- _WHAT IS NEEDED_: Without including any images, repeat the listing below exactly.
======== GIVEN DATA ========
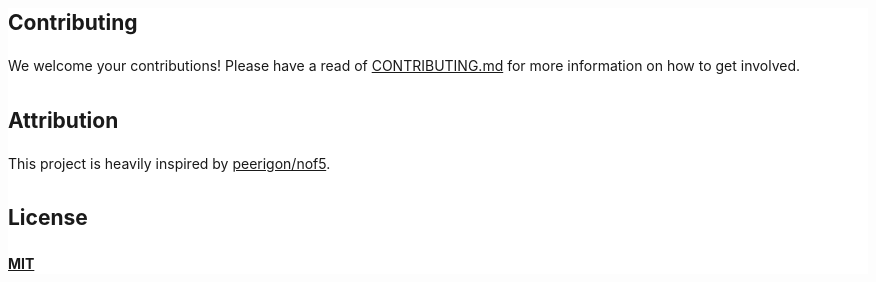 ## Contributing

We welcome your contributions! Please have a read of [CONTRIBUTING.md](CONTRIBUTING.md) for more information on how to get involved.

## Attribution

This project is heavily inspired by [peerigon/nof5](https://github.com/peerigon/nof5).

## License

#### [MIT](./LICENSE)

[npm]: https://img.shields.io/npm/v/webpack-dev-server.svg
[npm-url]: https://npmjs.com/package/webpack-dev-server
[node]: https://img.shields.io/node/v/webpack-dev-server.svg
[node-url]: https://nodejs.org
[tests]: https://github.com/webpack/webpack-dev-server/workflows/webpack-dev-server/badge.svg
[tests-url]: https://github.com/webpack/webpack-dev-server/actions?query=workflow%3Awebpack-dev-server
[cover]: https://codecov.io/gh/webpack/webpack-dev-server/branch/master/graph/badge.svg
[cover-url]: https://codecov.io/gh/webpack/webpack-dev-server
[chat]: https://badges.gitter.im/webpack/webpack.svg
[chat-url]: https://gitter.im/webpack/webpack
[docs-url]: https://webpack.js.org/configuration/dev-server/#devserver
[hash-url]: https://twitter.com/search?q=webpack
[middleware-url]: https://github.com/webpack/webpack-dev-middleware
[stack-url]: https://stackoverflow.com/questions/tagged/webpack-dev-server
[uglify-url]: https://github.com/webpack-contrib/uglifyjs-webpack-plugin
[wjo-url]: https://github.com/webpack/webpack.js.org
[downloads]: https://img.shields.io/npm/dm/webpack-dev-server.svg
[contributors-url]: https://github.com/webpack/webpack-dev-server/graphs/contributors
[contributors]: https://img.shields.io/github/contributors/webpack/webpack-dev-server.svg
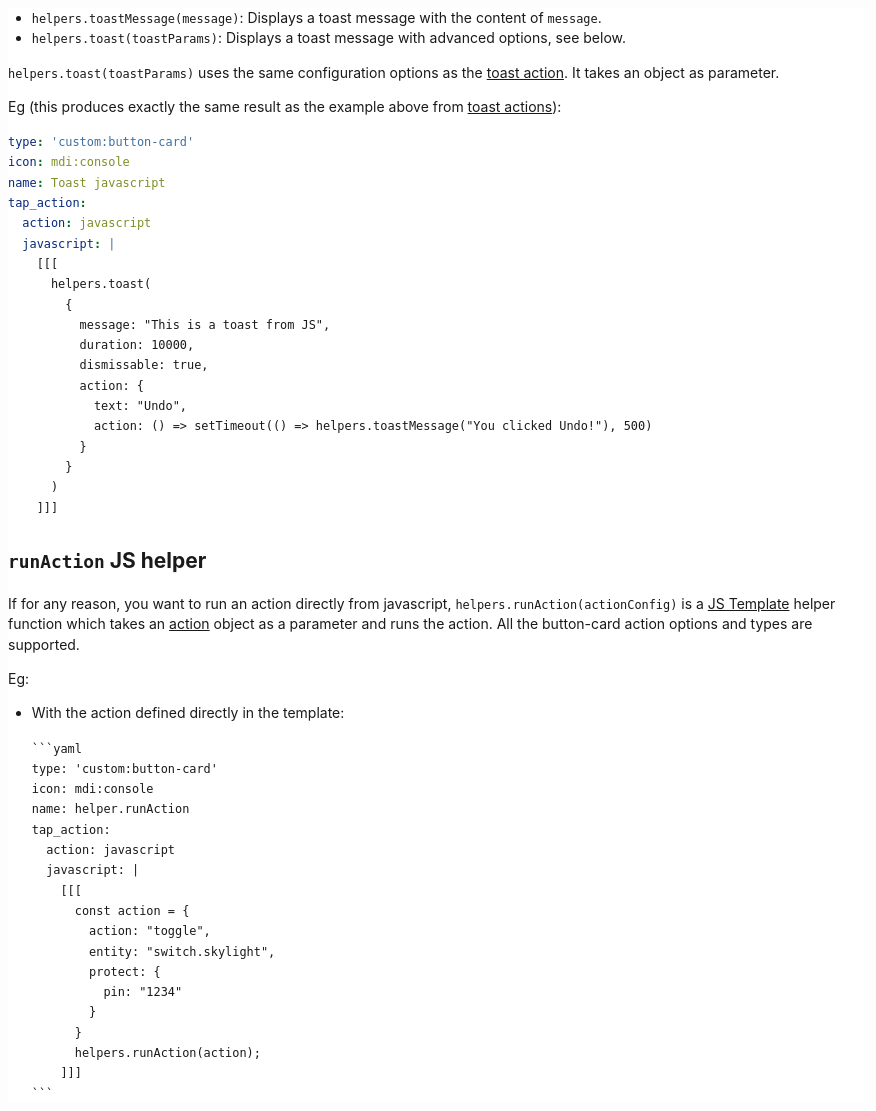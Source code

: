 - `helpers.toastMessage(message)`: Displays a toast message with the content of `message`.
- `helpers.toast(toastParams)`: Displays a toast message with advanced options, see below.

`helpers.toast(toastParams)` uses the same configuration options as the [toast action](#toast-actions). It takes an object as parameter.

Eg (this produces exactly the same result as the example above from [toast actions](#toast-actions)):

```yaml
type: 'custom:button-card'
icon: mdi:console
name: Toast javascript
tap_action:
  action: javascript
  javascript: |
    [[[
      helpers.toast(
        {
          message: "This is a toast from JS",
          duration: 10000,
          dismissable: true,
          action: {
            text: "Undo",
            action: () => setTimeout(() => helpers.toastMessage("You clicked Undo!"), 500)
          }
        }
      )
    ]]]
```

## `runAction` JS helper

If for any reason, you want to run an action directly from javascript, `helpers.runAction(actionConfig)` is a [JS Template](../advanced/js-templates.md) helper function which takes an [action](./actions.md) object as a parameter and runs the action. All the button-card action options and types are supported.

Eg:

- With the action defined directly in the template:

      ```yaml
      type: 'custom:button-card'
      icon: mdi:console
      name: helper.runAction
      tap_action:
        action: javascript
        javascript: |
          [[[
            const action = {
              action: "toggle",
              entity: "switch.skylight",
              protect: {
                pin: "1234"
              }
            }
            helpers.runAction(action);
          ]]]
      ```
========
- _OUTPUT OF THE EXERCISE_:
 ## Contributing

We welcome your contributions! Please have a read of [CONTRIBUTING.md](CONTRIBUTING.md) for more information on how to get involved.

## Attribution

This project is heavily inspired by [peerigon/nof5](https://github.com/peerigon/nof5).

## License

#### [MIT](./LICENSE)

[npm]: https://img.shields.io/npm/v/webpack-dev-server.svg
[npm-url]: https://npmjs.com/package/webpack-dev-server
[node]: https://img.shields.io/node/v/webpack-dev-server.svg
[node-url]: https://nodejs.org
[tests]: https://github.com/webpack/webpack-dev-server/workflows/webpack-dev-server/badge.svg
[tests-url]: https://github.com/webpack/webpack-dev-server/actions?query=workflow%3Awebpack-dev-server
[cover]: https://codecov.io/gh/webpack/webpack-dev-server/branch/master/graph/badge.svg
[cover-url]: https://codecov.io/gh/webpack/webpack-dev-server
[chat]: https://badges.gitter.im/webpack/webpack.svg
[chat-url]: https://gitter.im/webpack/webpack
[docs-url]: https://webpack.js.org/configuration/dev-server/#devserver
[hash-url]: https://twitter.com/search?q=webpack
[middleware-url]: https://github.com/webpack/webpack-dev-middleware
[stack-url]: https://stackoverflow.com/questions/tagged/webpack-dev-server
[uglify-url]: https://github.com/webpack-contrib/uglifyjs-webpack-plugin
[wjo-url]: https://github.com/webpack/webpack.js.org
[downloads]: https://img.shields.io/npm/dm/webpack-dev-server.svg
[contributors-url]: https://github.com/webpack/webpack-dev-server/graphs/contributors
[contributors]: https://img.shields.io/github/contributors/webpack/webpack-dev-server.svg
Source code

: - `helpers.toastMessage(message)`: Displays a toast message with the content of `message`.
- `helpers.toast(toastParams)`: Displays a toast message with advanced options, see below.

`helpers.toast(toastParams)` uses the same configuration options as the [toast action](#toast-actions). It takes an object as parameter.

Eg (this produces exactly the same result as the example above from [toast actions](#toast-actions)):

```yaml
type: 'custom:button-card'
icon: mdi:console
name: Toast javascript
tap_action:
  action: javascript
  javascript: |
    [[[
      helpers.toast(
        {
          message: "This is a toast from JS",
          duration: 10000,
          dismissable: true,
          action: {
            text: "Undo",
            action: () => setTimeout(() => helpers.toastMessage("You clicked Undo!"), 500)
          }
        }
      )
    ]]]
```

## `runAction` JS helper

If for any reason, you want to run an action directly from javascript, `helpers.runAction(actionConfig)` is a [JS Template](../advanced/js-templates.md) helper function which takes an [action](./actions.md) object as a parameter and runs the action. All the button-card action options and types are supported.

Eg:

- With the action defined directly in the template:

      ```yaml
      type: 'custom:button-card'
      icon: mdi:console
      name: helper.runAction
      tap_action:
        action: javascript
        javascript: |
          [[[
            const action = {
              action: "toggle",
              entity: "switch.skylight",
              protect: {
                pin: "1234"
              }
            }
            helpers.runAction(action);
          ]]]
      ```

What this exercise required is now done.